## What is needed
Please give back, word for word, only the lines starting at the one containing "add express async" and ending at the one containing "to create ong" within the material below.

►

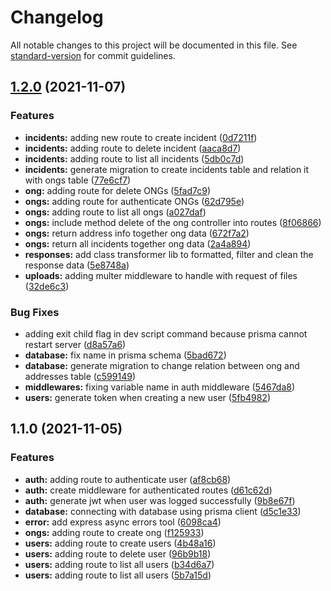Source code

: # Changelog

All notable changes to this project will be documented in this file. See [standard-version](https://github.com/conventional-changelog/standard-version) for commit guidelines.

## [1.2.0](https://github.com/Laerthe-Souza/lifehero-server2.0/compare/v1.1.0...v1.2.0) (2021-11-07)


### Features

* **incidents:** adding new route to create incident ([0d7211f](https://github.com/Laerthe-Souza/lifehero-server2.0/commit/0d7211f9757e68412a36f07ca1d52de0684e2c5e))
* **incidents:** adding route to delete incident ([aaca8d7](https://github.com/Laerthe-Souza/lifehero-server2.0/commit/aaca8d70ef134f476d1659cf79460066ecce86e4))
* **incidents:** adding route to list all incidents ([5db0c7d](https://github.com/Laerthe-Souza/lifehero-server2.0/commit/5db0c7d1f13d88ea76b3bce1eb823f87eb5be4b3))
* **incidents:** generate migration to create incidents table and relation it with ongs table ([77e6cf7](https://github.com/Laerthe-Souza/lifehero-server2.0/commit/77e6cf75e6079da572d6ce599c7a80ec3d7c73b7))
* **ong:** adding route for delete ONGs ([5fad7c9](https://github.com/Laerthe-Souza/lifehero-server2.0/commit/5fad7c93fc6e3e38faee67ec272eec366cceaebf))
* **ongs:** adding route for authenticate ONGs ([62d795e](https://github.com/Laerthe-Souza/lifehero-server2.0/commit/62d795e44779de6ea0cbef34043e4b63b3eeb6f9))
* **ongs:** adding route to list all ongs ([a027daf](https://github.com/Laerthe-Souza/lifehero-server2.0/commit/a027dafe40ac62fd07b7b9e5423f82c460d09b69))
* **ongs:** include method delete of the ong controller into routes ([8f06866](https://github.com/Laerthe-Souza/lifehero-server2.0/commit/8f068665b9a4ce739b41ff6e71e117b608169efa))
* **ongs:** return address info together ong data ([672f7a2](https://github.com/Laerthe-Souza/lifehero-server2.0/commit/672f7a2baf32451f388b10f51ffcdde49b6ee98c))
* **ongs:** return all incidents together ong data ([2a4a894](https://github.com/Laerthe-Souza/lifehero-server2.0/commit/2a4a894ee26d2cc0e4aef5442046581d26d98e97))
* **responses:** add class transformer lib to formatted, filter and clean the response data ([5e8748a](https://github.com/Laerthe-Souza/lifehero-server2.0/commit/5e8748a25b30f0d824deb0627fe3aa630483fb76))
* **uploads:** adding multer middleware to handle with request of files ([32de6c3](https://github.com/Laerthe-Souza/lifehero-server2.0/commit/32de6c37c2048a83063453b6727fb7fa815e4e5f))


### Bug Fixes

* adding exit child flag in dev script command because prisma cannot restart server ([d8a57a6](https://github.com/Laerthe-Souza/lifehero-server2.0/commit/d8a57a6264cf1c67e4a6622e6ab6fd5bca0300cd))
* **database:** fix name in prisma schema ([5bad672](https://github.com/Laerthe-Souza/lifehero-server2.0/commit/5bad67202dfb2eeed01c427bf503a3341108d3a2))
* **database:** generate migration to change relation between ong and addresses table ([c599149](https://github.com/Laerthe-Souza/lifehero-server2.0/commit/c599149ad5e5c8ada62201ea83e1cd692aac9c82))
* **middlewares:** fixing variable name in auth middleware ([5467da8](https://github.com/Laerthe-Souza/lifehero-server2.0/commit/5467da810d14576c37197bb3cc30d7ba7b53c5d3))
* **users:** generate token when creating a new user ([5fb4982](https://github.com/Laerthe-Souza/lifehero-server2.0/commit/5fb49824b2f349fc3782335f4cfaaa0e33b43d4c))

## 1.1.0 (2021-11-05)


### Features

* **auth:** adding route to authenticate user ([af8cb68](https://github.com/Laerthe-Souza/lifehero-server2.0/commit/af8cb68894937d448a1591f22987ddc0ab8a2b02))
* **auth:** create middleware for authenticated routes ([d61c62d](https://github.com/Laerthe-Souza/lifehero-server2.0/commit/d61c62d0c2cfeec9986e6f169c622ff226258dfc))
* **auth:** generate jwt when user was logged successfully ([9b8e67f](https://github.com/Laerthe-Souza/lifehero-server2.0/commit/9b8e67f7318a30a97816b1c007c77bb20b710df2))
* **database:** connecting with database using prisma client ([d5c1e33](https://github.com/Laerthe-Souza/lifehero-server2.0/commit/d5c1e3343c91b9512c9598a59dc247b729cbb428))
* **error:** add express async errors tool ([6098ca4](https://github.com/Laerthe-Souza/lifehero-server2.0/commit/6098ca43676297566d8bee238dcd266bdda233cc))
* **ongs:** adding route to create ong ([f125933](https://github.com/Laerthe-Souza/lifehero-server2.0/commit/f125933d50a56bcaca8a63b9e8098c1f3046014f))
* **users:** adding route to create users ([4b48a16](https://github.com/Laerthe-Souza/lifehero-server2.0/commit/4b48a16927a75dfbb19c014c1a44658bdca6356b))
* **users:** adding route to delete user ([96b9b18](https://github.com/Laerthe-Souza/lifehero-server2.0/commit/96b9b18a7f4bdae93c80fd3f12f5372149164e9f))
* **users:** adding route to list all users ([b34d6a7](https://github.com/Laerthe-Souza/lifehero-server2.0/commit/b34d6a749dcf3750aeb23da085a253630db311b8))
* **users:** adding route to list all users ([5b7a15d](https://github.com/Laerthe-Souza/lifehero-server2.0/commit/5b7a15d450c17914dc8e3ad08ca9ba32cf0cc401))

◄
►

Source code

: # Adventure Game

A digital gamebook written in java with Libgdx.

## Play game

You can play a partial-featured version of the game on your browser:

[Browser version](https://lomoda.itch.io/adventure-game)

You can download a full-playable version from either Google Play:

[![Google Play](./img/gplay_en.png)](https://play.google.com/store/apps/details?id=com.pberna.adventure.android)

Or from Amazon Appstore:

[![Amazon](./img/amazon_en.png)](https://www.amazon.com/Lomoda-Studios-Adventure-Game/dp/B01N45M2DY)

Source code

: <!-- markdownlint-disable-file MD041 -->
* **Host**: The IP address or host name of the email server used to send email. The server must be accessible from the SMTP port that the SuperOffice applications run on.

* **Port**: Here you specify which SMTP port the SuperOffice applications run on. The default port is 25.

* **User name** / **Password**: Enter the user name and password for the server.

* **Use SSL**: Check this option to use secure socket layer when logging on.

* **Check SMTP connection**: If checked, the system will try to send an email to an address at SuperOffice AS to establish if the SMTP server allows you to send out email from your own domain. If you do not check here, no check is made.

◄

## Task answer
* **error:** add express async errors tool ([6098ca4](https://github.com/Laerthe-Souza/lifehero-server2.0/commit/6098ca43676297566d8bee238dcd266bdda233cc))
* **ongs:** adding route to create ong ([f125933](https://github.com/Laerthe-Souza/lifehero-server2.0/commit/f125933d50a56bcaca8a63b9e8098c1f3046014f))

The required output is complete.